Ну, обычно когда снимают фильм о людях старых, то стремятся свести все к благополучному концу. Я не скажу, чтобы в нашей жизни получился хеппи-энд. Нет. Во-первых, убавилась семья — не стало одной из дочерей. Во-вторых, в общем, так сказать оглядываясь на прошлое, мы видим, сколько было всяких и несчастий, и тяжелых переживаний, и сколько голодов было, несколько голодов было — и в восемнадцатом году, и в тридцать втором году, и блокада. Жизнь была тяжелая. Неприятностей много. И тем не менее вот та маленькая группа моих учеников, которая у меня осталась в секторе, она доставляет мне большую радость. Доставляют мне радость не только ученики, но и то, что мне удалось сделать. Удалось мне все-таки возродить интерес к древнерусской литературе. Это заслуга и моих товарищей, и в какой-то мере моя. Я этим очень горжусь. Мне удалось найти хороших помощников в этом деле, в деле пропаганды замечательных семи веков древнерусской литературы. Это целый культурный пласт.

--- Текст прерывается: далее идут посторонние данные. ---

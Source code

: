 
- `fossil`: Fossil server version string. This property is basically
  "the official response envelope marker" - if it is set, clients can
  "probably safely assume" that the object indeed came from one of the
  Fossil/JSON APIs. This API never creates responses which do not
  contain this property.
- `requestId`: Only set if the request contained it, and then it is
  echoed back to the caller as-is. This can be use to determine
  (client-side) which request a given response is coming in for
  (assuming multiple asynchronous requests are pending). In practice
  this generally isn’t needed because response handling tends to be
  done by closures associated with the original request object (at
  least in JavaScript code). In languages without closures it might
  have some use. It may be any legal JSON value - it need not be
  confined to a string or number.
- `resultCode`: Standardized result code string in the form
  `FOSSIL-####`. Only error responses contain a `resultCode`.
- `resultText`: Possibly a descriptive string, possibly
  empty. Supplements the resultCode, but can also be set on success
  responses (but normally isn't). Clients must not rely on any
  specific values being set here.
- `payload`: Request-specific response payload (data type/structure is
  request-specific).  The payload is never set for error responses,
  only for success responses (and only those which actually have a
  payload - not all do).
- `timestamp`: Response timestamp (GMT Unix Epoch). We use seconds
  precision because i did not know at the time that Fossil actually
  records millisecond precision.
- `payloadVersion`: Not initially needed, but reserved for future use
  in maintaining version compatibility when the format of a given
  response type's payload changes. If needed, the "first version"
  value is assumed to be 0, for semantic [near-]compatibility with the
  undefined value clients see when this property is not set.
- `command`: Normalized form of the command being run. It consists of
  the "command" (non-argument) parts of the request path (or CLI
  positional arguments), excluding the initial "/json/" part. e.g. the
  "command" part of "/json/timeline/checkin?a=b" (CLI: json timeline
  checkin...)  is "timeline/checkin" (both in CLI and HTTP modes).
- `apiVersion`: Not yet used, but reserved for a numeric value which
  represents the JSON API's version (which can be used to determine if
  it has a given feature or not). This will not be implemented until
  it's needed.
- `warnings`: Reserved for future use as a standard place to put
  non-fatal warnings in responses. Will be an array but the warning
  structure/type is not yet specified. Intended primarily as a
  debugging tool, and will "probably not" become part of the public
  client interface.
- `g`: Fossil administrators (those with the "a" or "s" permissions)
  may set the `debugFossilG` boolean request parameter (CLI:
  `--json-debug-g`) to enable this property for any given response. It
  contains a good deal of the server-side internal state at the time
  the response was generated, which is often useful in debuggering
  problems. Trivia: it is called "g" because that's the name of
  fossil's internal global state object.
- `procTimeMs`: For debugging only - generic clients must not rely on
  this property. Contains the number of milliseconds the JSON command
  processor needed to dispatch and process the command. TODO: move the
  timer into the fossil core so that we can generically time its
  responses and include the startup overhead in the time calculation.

Случайность в жизни играет огромную роль. Случилось признание. Могло и не случиться признания. Но менять в жизни ничего не следует. Единственно, что следует помнить о том, что в старости будешь думать о молодости, о каждом своем поступке. И стараться поступать так, чтобы не раскаиваться ни в чем, что было сделано. Это очень трудно.
Послесловие к брошюре 1942 года
В блокадную зиму 1942 года вместе с известным уже к тому времени археологом М. А. Тихановой я написал брошюру «Оборона древнерусских городов». Впрочем, эту брошюру можно назвать и маленькой книжкой (в ней была 101 страница). Через месяца два она была набрана слабыми руками наборщиц и отпечатана. Осенью того же года я стал получать на нее отклики прямо с передовой.
В книжке есть смешные ошибки. В заключение я, например, процитировал известные строки Н. Н. Асеева:
Петербург,
Петроград,
Ленинград!
Это слово, как гром и как град,—
но приписал их Маяковскому! Просто не было сил снять с полки книги и проверить. Писалось больше по памяти. Впоследствии я рассказал о своей ошибке Асееву. Николай Николаевич утешил меня словами, что он горд этой ошибкой: ведь смешал я его стихи не с чьими-то — со стихами Маяковского!
И при всей своей наивности в частностях брошюра эта имела для меня большое личное значение. С этого момента мои узкотекстологические занятия древними русскими летописями и историческими повестями приобрели для меня «современное звучание».
В чем состояла тогда современность древней русской литературы? Почему мысль от тяжелых событий ленинградской блокады обращалась к Древней Руси?
8 сентября 1941 года с запада над Ленинградом взошло необычайной красоты облако. Об этом облаке вспоминали и писали затем многие. Оно было интенсивно белого цвета, как-то особенно «круто взбито» и медленно росло до каких-то грандиозных размеров, заполняя собой половину закатного неба. Ленинградцы знали: это разбомблены Бадаевские склады. Белое облако было дымом горящего масла. Ленинград был уже отрезан от остальной страны, и апокалипсическое облако, поднявшееся с запада, означало надвигающийся голод для трехмиллионного города. Гигантские размеры облака, его необычайная сияющая белизна сразу заставили сжаться сердца.
Великая Отечественная война потрясала своими неслыханными размерами. Грандиозные атаки с воздуха, с моря и на земле, сотни танков, огромные массы артиллерии, массированные налеты, систематические, минута в минуту начинающиеся обстрелы и бомбежки Ленинграда! Электричество, переставшее действовать, водопровод без воды, сотни остановившихся среди улиц трамваев и троллейбусов; заполнившие воды Невы морские суда — военные, торговые, пассажирские; подводные лодки, всплывшие на Неве и ставшие на стоянку против Пушкинского Дома! Огромный турбоэлектроход, причаливший у Адмиралтейской набережной, с корпусом выше встретивших его старинных петербургских домов.